The cost/income ratio was 70.2% compared with 65.8% in the prior year. Adjusted for restructuring charges and the effect from the credit related to changes to our pension and retiree benefit plans in 2012, the cost/income ratio improved to 67.8% from 70.5% and was within our target range of 60% to 70%.

Net new money

The net new money growth rate increased to 4.4% from 3.5% and was near the higher end of our target range of 3% to 5%. All regions contributed to net inflows of CHF 35.9 billion in 2013. The strongest net inflows were recorded in Asia Pacific followed by emerging markets, Switzerland and Europe. Net inflows in the European onshore and the Swiss-based Global Family Office business in Europe more than offset net outflows in the European cross-border business, which was negatively affected by ongoing asset outflows in the context of fiscal and regulatory concerns. On a global basis, net new money from ultra high net worth clients was CHF 33.6 billion compared with CHF 19.9 billion in the prior year.

Invested assets

Invested assets were CHF 886 billion as of 31 December 2013, representing an increase of CHF 65 billion from 31 December

2012. Net new money inflows of CHF 36 billion and positive market performance of CHF 34 billion were slightly offset by negative currency translation effects of CHF 4 billion.

Gross margin on invested assets

The gross margin on invested assets decreased by 1 basis point to 88 basis points, as the increase in average invested assets outpaced the increase in revenues. The gross margin was below our target range of 95 to 105 basis points. The calculation excludes any effect on profit or loss from a property fund.

Personnel

Wealth Management employed 16,414 personnel as of 31 December 2013 compared with 16,210 as of 31 December 2012, mainly reflecting an increase in non-client facing staff.

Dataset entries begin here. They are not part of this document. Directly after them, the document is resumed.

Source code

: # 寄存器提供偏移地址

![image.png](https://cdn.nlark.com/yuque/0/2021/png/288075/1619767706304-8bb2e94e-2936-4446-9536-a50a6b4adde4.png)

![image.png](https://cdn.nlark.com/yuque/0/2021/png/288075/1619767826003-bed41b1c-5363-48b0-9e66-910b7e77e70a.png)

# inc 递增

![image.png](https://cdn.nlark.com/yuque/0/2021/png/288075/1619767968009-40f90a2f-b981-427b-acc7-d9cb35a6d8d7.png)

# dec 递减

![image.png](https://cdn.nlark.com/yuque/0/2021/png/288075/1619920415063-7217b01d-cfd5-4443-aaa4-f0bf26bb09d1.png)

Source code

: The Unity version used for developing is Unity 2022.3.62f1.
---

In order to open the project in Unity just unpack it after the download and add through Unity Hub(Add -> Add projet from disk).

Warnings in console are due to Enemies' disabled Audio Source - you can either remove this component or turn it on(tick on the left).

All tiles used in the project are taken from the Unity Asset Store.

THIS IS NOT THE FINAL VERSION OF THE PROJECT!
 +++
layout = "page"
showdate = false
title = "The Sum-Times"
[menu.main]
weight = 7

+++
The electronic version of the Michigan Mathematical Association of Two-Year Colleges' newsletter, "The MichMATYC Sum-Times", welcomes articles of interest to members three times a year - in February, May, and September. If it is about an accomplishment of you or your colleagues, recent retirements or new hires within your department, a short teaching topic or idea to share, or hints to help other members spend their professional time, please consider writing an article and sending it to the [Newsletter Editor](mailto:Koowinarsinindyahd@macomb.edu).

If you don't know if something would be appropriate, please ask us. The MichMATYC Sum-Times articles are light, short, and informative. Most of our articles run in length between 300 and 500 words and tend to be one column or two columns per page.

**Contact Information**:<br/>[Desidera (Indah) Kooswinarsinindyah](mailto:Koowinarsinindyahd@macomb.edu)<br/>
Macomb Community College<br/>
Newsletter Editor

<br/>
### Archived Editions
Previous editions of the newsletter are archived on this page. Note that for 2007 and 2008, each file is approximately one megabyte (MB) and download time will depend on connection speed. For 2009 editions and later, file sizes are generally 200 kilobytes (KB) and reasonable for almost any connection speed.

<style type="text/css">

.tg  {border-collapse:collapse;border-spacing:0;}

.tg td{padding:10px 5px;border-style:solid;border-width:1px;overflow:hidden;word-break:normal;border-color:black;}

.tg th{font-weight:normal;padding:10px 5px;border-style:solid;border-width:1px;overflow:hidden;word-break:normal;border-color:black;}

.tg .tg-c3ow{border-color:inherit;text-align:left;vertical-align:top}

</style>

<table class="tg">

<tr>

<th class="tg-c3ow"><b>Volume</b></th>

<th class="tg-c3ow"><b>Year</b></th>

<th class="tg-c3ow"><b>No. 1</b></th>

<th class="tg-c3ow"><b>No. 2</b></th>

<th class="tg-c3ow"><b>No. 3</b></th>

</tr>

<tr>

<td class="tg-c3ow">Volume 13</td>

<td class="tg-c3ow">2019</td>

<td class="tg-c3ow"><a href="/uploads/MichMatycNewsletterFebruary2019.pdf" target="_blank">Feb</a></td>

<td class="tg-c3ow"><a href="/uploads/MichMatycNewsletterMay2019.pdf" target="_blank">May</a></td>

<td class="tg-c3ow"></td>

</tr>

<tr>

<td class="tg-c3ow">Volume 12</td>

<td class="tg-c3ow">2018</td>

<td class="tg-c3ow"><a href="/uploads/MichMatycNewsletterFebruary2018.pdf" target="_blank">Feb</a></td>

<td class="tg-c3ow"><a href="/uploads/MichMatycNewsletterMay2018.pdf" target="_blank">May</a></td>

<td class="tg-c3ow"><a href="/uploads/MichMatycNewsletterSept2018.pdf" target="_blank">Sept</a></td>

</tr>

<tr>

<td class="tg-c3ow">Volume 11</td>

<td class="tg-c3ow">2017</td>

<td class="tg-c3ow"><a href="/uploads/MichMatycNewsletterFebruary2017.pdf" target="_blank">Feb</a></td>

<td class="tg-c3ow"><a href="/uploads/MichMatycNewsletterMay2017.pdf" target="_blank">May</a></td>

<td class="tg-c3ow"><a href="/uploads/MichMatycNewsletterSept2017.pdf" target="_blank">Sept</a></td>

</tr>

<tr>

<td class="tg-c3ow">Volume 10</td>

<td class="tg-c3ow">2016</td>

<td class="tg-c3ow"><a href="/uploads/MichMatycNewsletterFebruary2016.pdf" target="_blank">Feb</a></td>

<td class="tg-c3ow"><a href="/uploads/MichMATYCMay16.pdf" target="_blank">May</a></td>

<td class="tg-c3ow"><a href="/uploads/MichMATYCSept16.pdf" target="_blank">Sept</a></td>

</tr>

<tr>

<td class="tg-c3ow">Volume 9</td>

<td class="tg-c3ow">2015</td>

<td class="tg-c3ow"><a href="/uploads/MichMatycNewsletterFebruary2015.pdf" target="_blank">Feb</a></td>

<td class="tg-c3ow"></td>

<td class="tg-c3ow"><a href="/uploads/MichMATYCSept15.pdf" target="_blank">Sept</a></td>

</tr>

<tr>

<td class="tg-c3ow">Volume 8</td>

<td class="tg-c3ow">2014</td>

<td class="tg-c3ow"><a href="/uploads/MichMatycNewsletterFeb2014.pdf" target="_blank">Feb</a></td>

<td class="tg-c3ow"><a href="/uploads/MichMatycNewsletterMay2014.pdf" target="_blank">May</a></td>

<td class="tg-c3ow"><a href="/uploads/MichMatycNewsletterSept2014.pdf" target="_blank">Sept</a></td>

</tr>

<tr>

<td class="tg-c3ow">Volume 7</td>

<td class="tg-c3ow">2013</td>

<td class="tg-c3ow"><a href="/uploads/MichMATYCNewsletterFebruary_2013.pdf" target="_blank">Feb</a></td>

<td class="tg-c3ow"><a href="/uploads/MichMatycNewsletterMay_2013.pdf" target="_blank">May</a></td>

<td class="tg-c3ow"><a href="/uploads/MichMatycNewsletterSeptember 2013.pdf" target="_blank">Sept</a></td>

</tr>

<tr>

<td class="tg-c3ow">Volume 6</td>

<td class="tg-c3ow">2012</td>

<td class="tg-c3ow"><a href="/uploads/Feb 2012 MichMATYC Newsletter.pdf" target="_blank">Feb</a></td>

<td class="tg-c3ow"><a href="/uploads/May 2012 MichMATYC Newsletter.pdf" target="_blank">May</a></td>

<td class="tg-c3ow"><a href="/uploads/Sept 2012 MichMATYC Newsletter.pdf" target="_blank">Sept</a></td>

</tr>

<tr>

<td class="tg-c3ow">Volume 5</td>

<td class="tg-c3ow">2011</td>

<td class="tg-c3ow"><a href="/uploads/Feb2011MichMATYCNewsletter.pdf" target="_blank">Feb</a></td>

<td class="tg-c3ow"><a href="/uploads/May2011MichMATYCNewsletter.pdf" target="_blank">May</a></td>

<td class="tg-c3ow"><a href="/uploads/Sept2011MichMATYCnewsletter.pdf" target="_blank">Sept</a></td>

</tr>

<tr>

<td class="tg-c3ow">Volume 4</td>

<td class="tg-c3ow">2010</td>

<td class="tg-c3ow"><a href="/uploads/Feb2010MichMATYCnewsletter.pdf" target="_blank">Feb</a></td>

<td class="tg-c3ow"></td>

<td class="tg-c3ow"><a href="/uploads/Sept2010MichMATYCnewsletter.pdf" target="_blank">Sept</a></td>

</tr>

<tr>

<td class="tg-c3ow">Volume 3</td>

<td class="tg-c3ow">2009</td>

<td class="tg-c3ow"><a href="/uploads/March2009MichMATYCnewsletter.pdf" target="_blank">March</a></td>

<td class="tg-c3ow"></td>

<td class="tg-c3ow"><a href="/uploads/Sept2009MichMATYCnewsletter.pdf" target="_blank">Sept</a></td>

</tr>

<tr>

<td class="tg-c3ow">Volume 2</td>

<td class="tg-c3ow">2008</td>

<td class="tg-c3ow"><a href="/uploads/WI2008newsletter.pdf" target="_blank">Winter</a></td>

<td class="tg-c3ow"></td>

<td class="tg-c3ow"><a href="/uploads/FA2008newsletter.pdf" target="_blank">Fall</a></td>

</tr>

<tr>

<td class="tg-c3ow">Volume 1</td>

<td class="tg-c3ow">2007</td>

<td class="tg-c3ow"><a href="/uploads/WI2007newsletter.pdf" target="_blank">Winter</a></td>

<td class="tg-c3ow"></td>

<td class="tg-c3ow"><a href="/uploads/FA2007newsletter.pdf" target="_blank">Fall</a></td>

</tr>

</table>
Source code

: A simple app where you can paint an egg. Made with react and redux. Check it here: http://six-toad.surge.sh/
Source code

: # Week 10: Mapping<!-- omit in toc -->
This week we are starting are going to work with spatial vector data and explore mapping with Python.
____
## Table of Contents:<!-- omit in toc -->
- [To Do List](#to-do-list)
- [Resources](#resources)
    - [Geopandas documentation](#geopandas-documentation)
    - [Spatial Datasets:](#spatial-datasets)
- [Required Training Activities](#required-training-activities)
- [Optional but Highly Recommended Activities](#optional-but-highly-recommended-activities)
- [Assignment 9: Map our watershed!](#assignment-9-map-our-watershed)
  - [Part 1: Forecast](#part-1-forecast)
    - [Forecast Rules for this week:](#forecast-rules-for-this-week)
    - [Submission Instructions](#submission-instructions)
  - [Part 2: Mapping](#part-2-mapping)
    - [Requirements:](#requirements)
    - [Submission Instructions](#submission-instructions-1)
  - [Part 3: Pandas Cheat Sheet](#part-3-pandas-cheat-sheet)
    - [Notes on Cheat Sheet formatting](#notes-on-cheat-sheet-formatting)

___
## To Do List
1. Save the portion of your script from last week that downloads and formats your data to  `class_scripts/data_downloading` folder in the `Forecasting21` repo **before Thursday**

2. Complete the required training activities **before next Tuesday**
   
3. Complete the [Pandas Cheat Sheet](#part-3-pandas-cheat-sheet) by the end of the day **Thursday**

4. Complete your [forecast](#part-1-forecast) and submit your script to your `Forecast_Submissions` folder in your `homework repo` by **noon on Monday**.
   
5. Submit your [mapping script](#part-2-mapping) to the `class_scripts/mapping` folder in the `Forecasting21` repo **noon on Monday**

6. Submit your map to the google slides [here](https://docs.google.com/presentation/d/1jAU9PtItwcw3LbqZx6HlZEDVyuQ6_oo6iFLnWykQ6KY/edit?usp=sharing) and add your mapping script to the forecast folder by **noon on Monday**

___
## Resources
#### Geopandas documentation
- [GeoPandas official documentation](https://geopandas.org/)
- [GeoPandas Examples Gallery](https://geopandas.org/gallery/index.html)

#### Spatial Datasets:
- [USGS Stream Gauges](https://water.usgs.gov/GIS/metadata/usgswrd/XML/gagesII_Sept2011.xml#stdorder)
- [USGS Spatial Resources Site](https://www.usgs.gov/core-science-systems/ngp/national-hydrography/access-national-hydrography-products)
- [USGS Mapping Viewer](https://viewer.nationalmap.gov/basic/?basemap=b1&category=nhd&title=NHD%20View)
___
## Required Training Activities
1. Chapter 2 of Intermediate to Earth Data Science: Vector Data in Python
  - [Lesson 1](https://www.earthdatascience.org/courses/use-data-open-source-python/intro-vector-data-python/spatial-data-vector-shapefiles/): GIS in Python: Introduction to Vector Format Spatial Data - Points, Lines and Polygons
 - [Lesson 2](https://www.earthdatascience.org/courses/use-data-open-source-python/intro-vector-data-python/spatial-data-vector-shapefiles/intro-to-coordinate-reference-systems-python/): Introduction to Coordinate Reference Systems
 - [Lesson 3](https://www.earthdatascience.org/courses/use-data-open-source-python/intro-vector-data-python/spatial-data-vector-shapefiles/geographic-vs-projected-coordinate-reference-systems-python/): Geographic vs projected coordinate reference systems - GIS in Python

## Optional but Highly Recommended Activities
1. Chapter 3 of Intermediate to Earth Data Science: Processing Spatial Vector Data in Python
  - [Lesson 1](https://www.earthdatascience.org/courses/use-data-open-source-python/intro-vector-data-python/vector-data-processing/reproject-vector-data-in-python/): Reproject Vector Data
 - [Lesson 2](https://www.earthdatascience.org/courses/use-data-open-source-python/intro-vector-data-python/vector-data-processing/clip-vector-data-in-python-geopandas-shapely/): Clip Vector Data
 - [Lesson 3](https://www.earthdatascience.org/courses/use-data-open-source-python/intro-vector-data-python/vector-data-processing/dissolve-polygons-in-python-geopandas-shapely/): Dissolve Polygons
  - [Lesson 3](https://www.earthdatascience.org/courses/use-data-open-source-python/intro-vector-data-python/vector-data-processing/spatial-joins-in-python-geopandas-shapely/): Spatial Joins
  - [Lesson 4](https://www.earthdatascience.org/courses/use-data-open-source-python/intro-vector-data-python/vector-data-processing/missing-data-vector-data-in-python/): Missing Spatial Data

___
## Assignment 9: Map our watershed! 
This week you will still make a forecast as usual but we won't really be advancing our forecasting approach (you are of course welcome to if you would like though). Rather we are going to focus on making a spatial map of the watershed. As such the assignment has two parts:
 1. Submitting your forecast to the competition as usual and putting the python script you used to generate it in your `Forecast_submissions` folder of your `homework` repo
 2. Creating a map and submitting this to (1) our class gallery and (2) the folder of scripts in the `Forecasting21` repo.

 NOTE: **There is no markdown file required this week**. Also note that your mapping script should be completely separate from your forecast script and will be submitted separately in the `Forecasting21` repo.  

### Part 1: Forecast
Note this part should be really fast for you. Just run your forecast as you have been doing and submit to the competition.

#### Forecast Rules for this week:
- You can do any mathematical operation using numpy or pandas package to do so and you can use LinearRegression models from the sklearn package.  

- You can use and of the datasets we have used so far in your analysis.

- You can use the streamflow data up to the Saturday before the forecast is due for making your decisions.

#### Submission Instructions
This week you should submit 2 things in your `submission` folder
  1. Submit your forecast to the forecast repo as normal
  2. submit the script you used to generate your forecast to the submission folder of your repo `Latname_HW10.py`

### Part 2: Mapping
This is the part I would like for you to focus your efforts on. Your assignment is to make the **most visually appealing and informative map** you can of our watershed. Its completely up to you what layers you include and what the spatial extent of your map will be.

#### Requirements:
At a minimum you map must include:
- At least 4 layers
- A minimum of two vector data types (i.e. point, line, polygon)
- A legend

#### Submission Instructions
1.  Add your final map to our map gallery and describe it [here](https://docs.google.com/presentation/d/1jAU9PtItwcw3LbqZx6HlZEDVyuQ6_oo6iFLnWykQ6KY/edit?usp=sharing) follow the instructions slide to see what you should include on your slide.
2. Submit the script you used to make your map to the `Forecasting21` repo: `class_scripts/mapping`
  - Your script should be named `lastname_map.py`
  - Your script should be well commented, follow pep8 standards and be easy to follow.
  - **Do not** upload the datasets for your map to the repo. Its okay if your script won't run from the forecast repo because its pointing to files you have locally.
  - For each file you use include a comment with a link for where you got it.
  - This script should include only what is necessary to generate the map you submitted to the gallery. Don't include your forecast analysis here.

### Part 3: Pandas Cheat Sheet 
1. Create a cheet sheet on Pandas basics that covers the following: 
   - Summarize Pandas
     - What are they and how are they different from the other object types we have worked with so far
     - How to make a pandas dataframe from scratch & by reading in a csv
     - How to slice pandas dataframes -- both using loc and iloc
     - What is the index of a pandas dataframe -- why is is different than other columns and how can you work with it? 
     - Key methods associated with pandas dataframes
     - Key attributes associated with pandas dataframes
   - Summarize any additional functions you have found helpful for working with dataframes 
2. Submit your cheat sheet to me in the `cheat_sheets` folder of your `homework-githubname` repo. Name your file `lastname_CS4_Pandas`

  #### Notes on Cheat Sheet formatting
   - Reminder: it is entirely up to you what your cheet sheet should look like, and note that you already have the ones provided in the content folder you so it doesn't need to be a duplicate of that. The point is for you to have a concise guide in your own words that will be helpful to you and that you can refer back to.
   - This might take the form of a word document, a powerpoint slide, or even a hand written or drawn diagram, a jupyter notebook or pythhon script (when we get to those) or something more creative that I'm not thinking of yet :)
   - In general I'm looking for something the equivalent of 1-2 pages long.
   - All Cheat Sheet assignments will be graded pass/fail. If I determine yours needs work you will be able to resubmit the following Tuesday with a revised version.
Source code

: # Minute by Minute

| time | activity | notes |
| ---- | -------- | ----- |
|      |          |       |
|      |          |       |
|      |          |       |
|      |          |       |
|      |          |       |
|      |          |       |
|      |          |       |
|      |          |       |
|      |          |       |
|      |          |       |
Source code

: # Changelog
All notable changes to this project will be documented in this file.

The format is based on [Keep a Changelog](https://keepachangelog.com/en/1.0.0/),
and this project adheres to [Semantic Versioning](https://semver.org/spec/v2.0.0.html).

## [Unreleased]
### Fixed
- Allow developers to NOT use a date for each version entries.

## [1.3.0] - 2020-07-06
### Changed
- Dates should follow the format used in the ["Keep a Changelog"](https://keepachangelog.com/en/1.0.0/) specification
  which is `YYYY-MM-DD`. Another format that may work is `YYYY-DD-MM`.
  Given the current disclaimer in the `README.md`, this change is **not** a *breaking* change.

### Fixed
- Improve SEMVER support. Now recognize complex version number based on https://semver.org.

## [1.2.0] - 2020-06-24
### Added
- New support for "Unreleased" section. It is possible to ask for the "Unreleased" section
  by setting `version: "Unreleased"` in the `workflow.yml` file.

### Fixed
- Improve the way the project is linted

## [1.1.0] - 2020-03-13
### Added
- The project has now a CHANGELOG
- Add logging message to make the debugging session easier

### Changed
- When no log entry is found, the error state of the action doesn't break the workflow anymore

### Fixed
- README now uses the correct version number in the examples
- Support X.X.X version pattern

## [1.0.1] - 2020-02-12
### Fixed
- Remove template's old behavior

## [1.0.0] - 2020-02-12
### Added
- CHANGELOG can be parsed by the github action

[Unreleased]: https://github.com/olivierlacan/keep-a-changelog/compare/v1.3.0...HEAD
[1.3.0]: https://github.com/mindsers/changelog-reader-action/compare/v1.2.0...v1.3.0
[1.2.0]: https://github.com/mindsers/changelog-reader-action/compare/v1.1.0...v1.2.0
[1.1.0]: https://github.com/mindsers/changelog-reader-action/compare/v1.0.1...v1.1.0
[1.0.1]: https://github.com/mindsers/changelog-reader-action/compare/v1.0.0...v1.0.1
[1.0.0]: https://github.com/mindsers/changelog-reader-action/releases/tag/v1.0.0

The number of client advisors increased to 4,164 from 4,128, primarily in the key strategic growth areas of Asia Pacific and emerging markets, partly offset by reductions in Switzerland. The number of client advisors in Europe remained stable. The increase in non-client facing staff was mainly recorded in Asia Pacific and emerging markets, in line with the increase in the number of client advisors.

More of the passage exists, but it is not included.